# ¿Como funciona un condensador?



## clay (Jul 4, 2009)

Hola:

Tengo una duda que al parecer es muy simple de resolver pero no encuentro como.

Bueno, cuando el condensador se carga completamente, ¿se comienza a descargar solo? y cuando se descarga completamente ¿nuevamente comienza a cargarse?. Si es así, entonces podria poner un led junto al condensador y este prenderia y apagaría, sin embargo creo que estoy equivocado.

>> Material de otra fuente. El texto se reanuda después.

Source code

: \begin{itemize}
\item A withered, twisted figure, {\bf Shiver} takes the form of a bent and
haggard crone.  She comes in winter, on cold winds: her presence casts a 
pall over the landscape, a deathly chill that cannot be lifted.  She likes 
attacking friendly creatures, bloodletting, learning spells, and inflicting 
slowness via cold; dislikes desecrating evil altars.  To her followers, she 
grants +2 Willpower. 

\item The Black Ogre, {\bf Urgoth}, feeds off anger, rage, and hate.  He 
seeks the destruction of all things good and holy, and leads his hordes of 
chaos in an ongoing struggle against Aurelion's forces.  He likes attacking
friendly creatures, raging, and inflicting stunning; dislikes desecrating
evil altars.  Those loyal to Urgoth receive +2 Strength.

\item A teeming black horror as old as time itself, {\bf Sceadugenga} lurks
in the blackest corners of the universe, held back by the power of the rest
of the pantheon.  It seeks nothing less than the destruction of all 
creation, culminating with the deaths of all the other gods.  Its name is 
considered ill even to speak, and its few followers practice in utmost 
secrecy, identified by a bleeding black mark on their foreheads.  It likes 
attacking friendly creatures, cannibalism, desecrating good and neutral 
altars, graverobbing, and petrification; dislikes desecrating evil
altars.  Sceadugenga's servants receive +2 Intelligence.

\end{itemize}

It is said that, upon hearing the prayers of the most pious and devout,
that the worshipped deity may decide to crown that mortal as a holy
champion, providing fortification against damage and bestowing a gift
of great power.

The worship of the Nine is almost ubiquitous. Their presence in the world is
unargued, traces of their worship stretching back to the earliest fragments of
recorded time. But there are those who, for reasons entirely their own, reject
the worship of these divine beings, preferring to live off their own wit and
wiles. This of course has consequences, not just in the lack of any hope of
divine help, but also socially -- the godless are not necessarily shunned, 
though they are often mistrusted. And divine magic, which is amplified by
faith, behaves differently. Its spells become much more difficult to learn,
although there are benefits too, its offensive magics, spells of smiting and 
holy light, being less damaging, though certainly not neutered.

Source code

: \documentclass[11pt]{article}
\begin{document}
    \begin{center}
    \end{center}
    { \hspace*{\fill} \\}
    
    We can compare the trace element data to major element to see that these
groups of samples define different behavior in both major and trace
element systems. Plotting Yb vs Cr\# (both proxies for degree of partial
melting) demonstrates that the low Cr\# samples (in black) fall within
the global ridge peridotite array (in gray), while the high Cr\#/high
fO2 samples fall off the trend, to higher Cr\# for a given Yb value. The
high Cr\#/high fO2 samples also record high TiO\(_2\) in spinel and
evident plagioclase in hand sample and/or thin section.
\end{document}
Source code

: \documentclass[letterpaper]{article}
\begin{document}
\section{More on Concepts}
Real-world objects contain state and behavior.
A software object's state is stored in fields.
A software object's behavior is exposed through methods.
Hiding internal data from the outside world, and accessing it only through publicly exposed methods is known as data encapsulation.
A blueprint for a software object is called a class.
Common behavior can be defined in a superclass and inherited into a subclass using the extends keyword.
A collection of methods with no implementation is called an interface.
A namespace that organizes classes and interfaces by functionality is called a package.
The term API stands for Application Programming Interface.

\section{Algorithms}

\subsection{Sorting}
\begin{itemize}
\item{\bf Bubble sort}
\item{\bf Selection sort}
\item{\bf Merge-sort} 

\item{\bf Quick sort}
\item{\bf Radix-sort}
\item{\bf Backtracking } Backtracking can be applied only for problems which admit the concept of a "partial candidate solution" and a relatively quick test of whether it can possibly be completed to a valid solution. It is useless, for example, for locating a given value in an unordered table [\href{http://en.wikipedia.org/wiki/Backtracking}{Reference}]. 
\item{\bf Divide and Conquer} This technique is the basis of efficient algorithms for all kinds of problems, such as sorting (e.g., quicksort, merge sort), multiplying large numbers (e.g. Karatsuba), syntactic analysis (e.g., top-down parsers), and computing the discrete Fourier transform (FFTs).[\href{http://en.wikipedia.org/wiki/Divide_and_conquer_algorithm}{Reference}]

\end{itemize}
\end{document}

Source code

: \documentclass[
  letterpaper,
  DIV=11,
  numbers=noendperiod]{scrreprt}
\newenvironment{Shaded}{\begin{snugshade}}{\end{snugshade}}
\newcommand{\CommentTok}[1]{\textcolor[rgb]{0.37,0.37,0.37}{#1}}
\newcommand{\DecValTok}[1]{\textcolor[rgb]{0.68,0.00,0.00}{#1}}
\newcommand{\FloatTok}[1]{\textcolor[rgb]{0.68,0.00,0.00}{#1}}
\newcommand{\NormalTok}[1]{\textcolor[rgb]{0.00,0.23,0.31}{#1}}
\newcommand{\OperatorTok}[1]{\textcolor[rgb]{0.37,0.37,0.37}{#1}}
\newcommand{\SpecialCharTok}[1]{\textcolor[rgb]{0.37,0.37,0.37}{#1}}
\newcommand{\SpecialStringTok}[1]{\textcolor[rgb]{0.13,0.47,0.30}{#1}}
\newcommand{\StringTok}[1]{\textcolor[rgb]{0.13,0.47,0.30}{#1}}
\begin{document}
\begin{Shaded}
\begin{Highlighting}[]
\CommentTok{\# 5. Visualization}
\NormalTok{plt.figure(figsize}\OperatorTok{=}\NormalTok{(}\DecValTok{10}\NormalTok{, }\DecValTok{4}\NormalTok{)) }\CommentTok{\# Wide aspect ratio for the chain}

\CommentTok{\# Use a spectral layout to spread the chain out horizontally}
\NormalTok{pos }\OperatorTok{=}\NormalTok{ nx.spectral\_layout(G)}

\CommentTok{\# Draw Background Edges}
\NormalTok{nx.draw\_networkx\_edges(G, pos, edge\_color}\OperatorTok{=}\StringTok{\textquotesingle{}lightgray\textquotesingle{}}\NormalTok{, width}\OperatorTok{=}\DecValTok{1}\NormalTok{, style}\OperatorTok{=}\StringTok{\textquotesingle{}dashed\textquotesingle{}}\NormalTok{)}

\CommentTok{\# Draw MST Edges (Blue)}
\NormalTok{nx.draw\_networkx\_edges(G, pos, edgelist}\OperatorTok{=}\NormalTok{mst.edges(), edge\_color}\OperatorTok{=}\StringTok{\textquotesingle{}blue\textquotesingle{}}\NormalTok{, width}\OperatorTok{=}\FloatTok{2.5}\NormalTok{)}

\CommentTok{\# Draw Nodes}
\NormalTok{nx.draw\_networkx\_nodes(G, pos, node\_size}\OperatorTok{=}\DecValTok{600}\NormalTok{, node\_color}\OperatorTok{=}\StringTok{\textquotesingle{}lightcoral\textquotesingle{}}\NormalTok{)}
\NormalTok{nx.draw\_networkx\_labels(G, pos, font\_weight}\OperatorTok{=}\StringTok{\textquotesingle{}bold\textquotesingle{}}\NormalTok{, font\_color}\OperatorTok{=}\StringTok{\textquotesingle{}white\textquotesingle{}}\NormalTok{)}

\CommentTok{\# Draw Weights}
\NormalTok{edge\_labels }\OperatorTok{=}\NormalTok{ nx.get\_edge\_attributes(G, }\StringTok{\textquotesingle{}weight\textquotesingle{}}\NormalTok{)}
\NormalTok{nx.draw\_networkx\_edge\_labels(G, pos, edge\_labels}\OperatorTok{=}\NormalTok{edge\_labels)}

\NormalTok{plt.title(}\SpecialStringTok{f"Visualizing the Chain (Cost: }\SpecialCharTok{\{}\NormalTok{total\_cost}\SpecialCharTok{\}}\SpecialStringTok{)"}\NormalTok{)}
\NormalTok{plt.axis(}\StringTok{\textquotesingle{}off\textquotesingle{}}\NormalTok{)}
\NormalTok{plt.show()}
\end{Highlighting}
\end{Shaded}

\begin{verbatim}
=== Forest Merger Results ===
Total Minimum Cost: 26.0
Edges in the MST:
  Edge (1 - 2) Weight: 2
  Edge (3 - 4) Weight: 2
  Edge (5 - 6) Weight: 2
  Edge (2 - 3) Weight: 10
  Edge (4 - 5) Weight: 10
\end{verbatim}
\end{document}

Hice un pequeño circuito en un protoboard, con una resistencia y un condensador. ¿como podria notar la carga y descarga del condensador con un voltimetro?, ¿que es lo que determina la descarga de un condensador?. creo q algo estoy hacendo mal en el circuito.

Gracias por su ayuda.

Saludos.


----------



## Chico3001 (Jul 4, 2009)

mmm tu duda tiene que ser dividida en 2 partes, para componentes ideales y para componentes reales

Un capacitor Ideal una vez cargado, deberia permanecer cargado y soltar la carga hasta que el circuito lo requiere (funciona igual que una bateria), una vez descargado se mantiene sin carga hasta que se vuelva a cargar con alguna fuente

En cambio un capacitor real tiene una pequeña resistencia interna que hace que se este descargando continuamente.... por lo que si tu lo cargas con una bateria y lo dejas sin conectar 3 dias y regresas notaras que no tiene la misma carga que al inicio

En cuanto a la descarga del condensador depende de la capacidad y la resistencia que uses para descargarlo, entre mas grande el condensador y mas grande la resistencia mayor tiempo de descarga

El tiempo de carga (o descarga) de un condensador esta dado por la formula T= R x C, donde T esta en segundos y es el tiempo de carga hasta que el condensador adquiere el 63% del voltaje total, R es la resistencia de descarga y C es la capacitancia

Se considera que un capacitor esta completamente cargado cuando han transcurrido 5xT (5 constantes de tiempo)

http://www.electronicafacil.net/tutoriales/Carga-descarga-condensador.html


----------